Football, more so, was an afterthought. There were no high expectations, as Austin put it, that he’d ever make the NFL. He was 5-foot-5 as a freshman at Eaton High and a zero-star recruit out of high school. Yet he simply continued to step into opportunity when it drifted across his doorstep.

Years into Austin’s NFL career, now an All-Pro returner with the Washington Commanders, younger brother Wyett is trying to walk the same path. Both went undrafted: Austin, a running back out of Western Colorado in 2017, Wyett, a safety out of Wyoming in 2025. Across the past month and a half training together in Virginia, Austin has given his brother the same advice a coach once told him: Don’t let it be something you didn’t do that caused you to fail.

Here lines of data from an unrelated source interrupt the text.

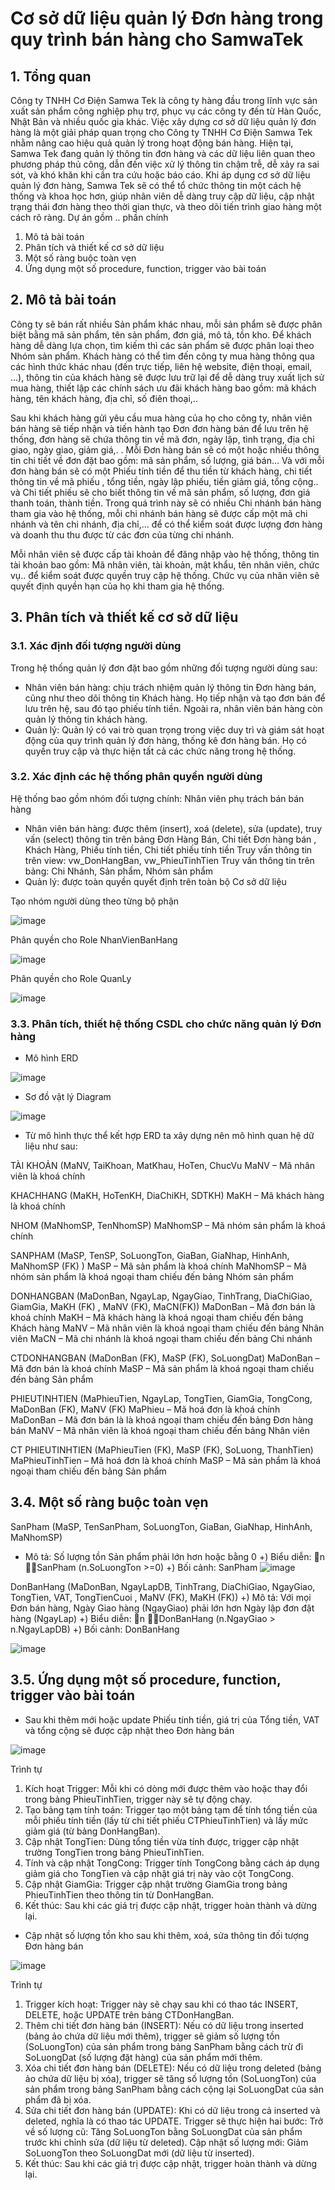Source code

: # Cơ sở dữ liệu quản lý Đơn hàng trong quy trình bán hàng cho SamwaTek
## 1. Tổng quan 
Công ty TNHH Cơ Điện Samwa Tek là công ty hàng đầu trong lĩnh vực sản xuất sản phẩm công nghiệp phụ trợ, phục vụ các công ty đến từ Hàn Quốc, Nhật Bản và nhiều quốc gia khác.
Việc xây dựng cơ sở dữ liệu quản lý đơn hàng là một giải pháp quan trọng cho Công ty TNHH Cơ Điện Samwa Tek nhằm nâng cao hiệu quả quản lý trong hoạt động bán hàng. Hiện tại, Samwa Tek đang quản lý thông tin đơn hàng và các dữ liệu liên quan theo phương pháp thủ công, dẫn đến việc xử lý thông tin chậm trễ, dễ xảy ra sai sót, và khó khăn khi cần tra cứu hoặc báo cáo. Khi áp dụng cơ sở dữ liệu quản lý đơn hàng, Samwa Tek sẽ có thể tổ chức thông tin một cách hệ thống và khoa học hơn, giúp nhân viên dễ dàng truy cập dữ liệu, cập nhật trạng thái đơn hàng theo thời gian thực, và theo dõi tiến trình giao hàng một cách rõ ràng.
    Dự án gồm .. phần chính
  1. Mô tả bài toán
  2. Phân tích và thiết kế cơ sở dữ liệu
  3. Một số ràng buộc toàn vẹn
  4. Ứng dụng một số procedure, function, trigger vào bài toán
## 2. Mô tả bài toán
Công ty sẽ bán rất nhiều Sản phẩm khác nhau, mỗi sản phẩm sẽ được phân biệt bằng mã sản phẩm, tên sản phẩm, đơn giá, mô tả, tồn kho. Để khách hàng dễ dàng lựa chọn, tìm kiếm thì các sản phẩm sẽ được phân loại theo Nhóm sản phẩm. Khách hàng có thể tìm đến công ty mua hàng thông qua các hình thức khác nhau (đến trực tiếp, liên hệ website, điện thoại, email, …),  thông tin của khách hàng sẽ được lưu trữ lại để dễ dàng truy xuất lịch sử mua hàng, thiết lập các chính sách ưu đãi khách hàng bao gồm: mã khách hàng, tên khách hàng, địa chỉ, số điên thoại,..

Sau khi khách hàng gửi yêu cầu mua hàng của họ cho công ty, nhân viên bán hàng sẽ tiếp nhận và tiến hành tạo Đơn đơn hàng bán để lưu trên hệ thống, đơn hàng sẽ chứa thông tin về mã đơn, ngày lập, tình trạng, địa chỉ giao, ngày giao, giảm giá,. . Mỗi Đơn hàng bán sẽ có một hoặc nhiều thông tin chi tiết về đơn đặt bao gồm: mã sản phẩm, số lượng, giá bán… Và với mỗi đơn hàng bán sẽ có một Phiếu tính tiền để thu tiền từ  khách hàng, chi tiết thông tin về mã phiếu , tổng tiền, ngày lập phiếu, tiền giảm giá, tổng cộng.. và Chi tiết phiếu sẽ cho biết thông tin về mã sản phẩm, số lượng, đơn giá thanh toán, thành tiền. Trong quá trình này sẽ có nhiều Chi nhánh bán hàng tham gia vào hệ thống, mỗi chi nhánh bán hàng sẽ được cấp một mã chi nhánh và tên chi nhánh, địa chỉ,… để có thể kiểm soát được lượng đơn hàng và doanh thu thu được từ các đơn của từng chi nhánh.

Mỗi nhân viên sẽ được cấp tài khoản để đăng nhập vào hệ thống, thông tin tài khoản bao gồm: Mã nhân viên, tài khoản, mật khẩu, tên nhân viên, chức vụ.. để kiểm soát được quyền truy cập hệ thống. Chức vụ của nhân viên sẽ quyết định quyền hạn của họ khi tham gia hệ thống.
## 3. Phân tích và thiết kế cơ sở dữ liệu
### 3.1. Xác định đối tượng người dùng
Trong hệ thống quản lý đơn đặt bao gồm những đối tượng người dùng sau:
+  Nhân viên bán hàng: chịu trách nhiệm quản lý thông tin Đơn hàng bán, cũng như theo dõi thông tin Khách hàng. Họ tiếp nhận và tạo đơn bán để lưu trên hệ, sau đó tạo phiếu tính tiền. Ngoài ra, nhân viên bán hàng còn quản lý thông tin khách hàng. 
+ Quản lý: Quản lý có vai trò quan trọng trong việc duy trì và giám sát hoạt động của quy trình quản lý đơn hàng, thống kê đơn hàng bán. Họ có quyền truy cập và thực hiện tất cả các chức năng trong hệ thống.
### 3.2. Xác định các hệ thống phân quyền người dùng
Hệ thống bao gồm nhóm đối tượng chính: Nhân viên phụ trách bán bán hàng
+ Nhân viên bán hàng: được thêm (insert), xoá (delete), sửa (update), truy vấn (select) thông tin trên bảng Đơn Hàng Bán, Chi tiết Đơn hàng bán , Khách Hàng, Phiếu tính tiền, Chi tiết phiếu tính tiền 
Truy vấn thông tin trên view: vw_DonHangBan, vw_PhieuTinhTien
Truy vấn thông tin trên bảng: Chi Nhánh, Sản phẩm, Nhóm sản phẩm
+ Quản lý: được toàn quyền quyết định trên toàn bộ Cơ sở dữ liệu

Tạo nhóm người dùng theo từng bộ phận

![image](https://github.com/user-attachments/assets/7cd35fa8-82c5-44cc-afca-902aaa3011c1)

Phân quyền cho Role NhanVienBanHang

![image](https://github.com/user-attachments/assets/66136dd4-06a5-4e1f-80c1-727103b8053d)

Phân quyền cho Role QuanLy

![image](https://github.com/user-attachments/assets/7ae0379c-7ee5-426f-bc56-17afd32e495f)

### 3.3. Phân tích, thiết hệ thống CSDL cho chức năng quản lý Đơn hàng 
- Mô hình ERD

![image](https://github.com/user-attachments/assets/06931396-7ade-43d5-8c87-d4ba76bb6d7f)

- Sơ đồ vật lý Diagram

![image](https://github.com/user-attachments/assets/9af05155-6f6b-401e-a6d1-b74d112f17b5)


- Từ mô hình thực thể kết hợp ERD ta xây dựng nên mô hình quan hệ dữ liệu như sau:

TÀI KHOẢN (MaNV, TaiKhoan, MatKhau,  HoTen, ChucVu
MaNV – Mã nhân viên là khoá chính


KHACHHANG (MaKH, HoTenKH, DiaChiKH, SDTKH)
MaKH – Mã khách hàng là khoá chính

NHOM (MaNhomSP, TenNhomSP)
MaNhomSP – Mã nhóm sản phẩm là khoá chính

SANPHAM (MaSP, TenSP, SoLuongTon, GiaBan, GiaNhap, HinhAnh, MaNhomSP (FK) )
MaSP – Mã sản phẩm là khoá chính
MaNhomSP – Mã nhóm sản phẩm là khoá ngoại tham chiếu đến bảng Nhóm sản phẩm

DONHANGBAN (MaDonBan, NgayLap, NgayGiao, TinhTrang, DiaChiGiao, GiamGia, MaKH (FK) , MaNV (FK), MaCN(FK))
	MaDonBan – Mã đơn bán là khoá chính
	MaKH – Mã khách hàng là khoá ngoại tham chiếu đến bảng Khách hàng
	MaNV – Mã nhân viên là khoá ngoại tham chiếu đến bảng Nhân viên
MaCN – Mã chi nhánh là khoá ngoại tham chiếu đến bảng Chi nhánh

CTDONHANGBAN (MaDonBan (FK), MaSP (FK), SoLuongDat)
MaDonBan – Mã đơn bán là khoá chính
MaSP – Mã sản phẩm là khoá ngoại tham chiếu đến bảng Sản phẩm

PHIEUTINHTIEN (MaPhieuTien, NgayLap, TongTien, GiamGia, TongCong, MaDonBan (FK), MaNV (FK)
	MaPhieu – Mã hoá đơn là khoá chính
	MaDonBan – Mã đơn bán là là khoá ngoại tham chiếu đến bảng Đơn hàng bán
	MaNV – Mã nhân viên là khoá ngoại tham chiếu đến bảng Nhân viên

CT PHIEUTINHTIEN (MaPhieuTien (FK), MaSP (FK), SoLuong, ThanhTien)
MaPhieuTinhTien – Mã hoá đơn là khoá chính
MaSP – Mã sản phẩm là khoá ngoại tham chiếu đến bảng Sản phẩm

## 3.4. Một số ràng buộc toàn vẹn
SanPham (MaSP, TenSanPham, SoLuongTon, GiaBan, GiaNhap, HinhAnh, MaNhomSP)
+ Mô tả: Số lượng tồn Sản phẩm phải lớn hơn hoặc bằng 0 
+) Biểu diễn: n SanPham (n.SoLuongTon >=0)
+) Bối cảnh: SanPham
![image](https://github.com/user-attachments/assets/57befc98-a123-4bac-9c96-59cfeee493be)


DonBanHang (MaDonBan, NgayLapDB, TinhTrang, DiaChiGiao, NgayGiao, TongTien, VAT, TongTienCuoi , MaNV (FK), MaKH (FK)) 
+) Mô tả: Với mọi Đơn bán hàng, Ngày Giao hàng (NgayGiao)  phải lớn hơn Ngày lập đơn đặt hàng (NgayLap)
+) Biểu diễn: n DonBanHang  (n.NgayGiao > n.NgayLapDB)
+) Bối cảnh: DonBanHang

![image](https://github.com/user-attachments/assets/53937c21-b64b-4d61-9d7b-d3585cd99bfe)

## 3.5. Ứng dụng một số procedure, function, trigger vào bài toán

- Sau khi thêm mới hoặc update Phiếu tính tiền, giá trị của Tổng tiền, VAT và tổng cộng sẽ được cập nhật theo Đơn hàng bán

![image](https://github.com/user-attachments/assets/8970254d-cfdc-45dd-916d-2f1354aeb931)

Trình tự 
1. Kích hoạt Trigger: Mỗi khi có dòng mới được thêm vào hoặc thay đổi trong bảng PhieuTinhTien, trigger này sẽ tự động chạy.
2. Tạo bảng tạm tính toán: Trigger tạo một bảng tạm để tính tổng tiền của mỗi phiếu tính tiền (lấy từ chi tiết phiếu CTPhieuTinhTien) và lấy mức giảm giá (từ bảng DonHangBan).
3. Cập nhật TongTien: Dùng tổng tiền vừa tính được, trigger cập nhật trường TongTien trong bảng PhieuTinhTien.
4. Tính và cập nhật TongCong: Trigger tính TongCong bằng cách áp dụng giảm giá cho TongTien và cập nhật giá trị này vào cột TongCong.
5. Cập nhật GiamGia: Trigger cập nhật trường GiamGia trong bảng PhieuTinhTien theo thông tin từ DonHangBan.
6. Kết thúc: Sau khi các giá trị được cập nhật, trigger hoàn thành và dừng lại.

- Cập nhật số lượng tồn kho sau khi thêm, xoá, sửa thông tin đối tượng Đơn hàng bán

![image](https://github.com/user-attachments/assets/6b3f2785-959b-43b0-9d15-a4bc26b19e0e)

Trình tự
1. Trigger kích hoạt: Trigger này sẽ chạy sau khi có thao tác INSERT, DELETE, hoặc UPDATE trên bảng CTDonHangBan.
2. Thêm chi tiết đơn hàng bán (INSERT): Nếu có dữ liệu trong inserted (bảng ảo chứa dữ liệu mới thêm), trigger sẽ giảm số lượng tồn (SoLuongTon) của sản phẩm trong bảng SanPham bằng cách trừ đi SoLuongDat (số lượng đặt hàng) của sản phẩm mới thêm.
3. Xóa chi tiết đơn hàng bán (DELETE): Nếu có dữ liệu trong deleted (bảng ảo chứa dữ liệu bị xóa), trigger sẽ tăng số lượng tồn (SoLuongTon) của sản phẩm trong bảng SanPham bằng cách cộng lại SoLuongDat của sản phẩm đã bị xóa.
4. Sửa chi tiết đơn hàng bán (UPDATE): Khi có dữ liệu trong cả inserted và deleted, nghĩa là có thao tác UPDATE. Trigger sẽ thực hiện hai bước:
Trở về số lượng cũ: Tăng SoLuongTon bằng SoLuongDat của sản phẩm trước khi chỉnh sửa (dữ liệu từ deleted).
Cập nhật số lượng mới: Giảm SoLuongTon theo SoLuongDat mới (dữ liệu từ inserted).
5. Kết thúc: Sau khi các giá trị được cập nhật, trigger hoàn thành và dừng lại.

This weekend, Wyett will have the chance to crack the Broncos’ roster at Denver’s rookie minicamp, some hundred miles from that house back in Eaton.

“That would definitely be an epic, kind of fairytale story,” Austin told The Denver Post.

Wyett got more shine than his older brother out of high school, running for 22 touchdowns his senior year as a two-way star at Windsor High. After starting for three years at Wyoming, he’ll have an uphill climb to cracking Denver’s roster due to the Broncos’ depth in the secondary.

But his brother made a way before him. And before Wyett left for Denver on Thursday morning, Austin gave him a final word of resolve: “You’re ready.”

“I really just want to show these guys,” Wyett said, “that I’m here to play.”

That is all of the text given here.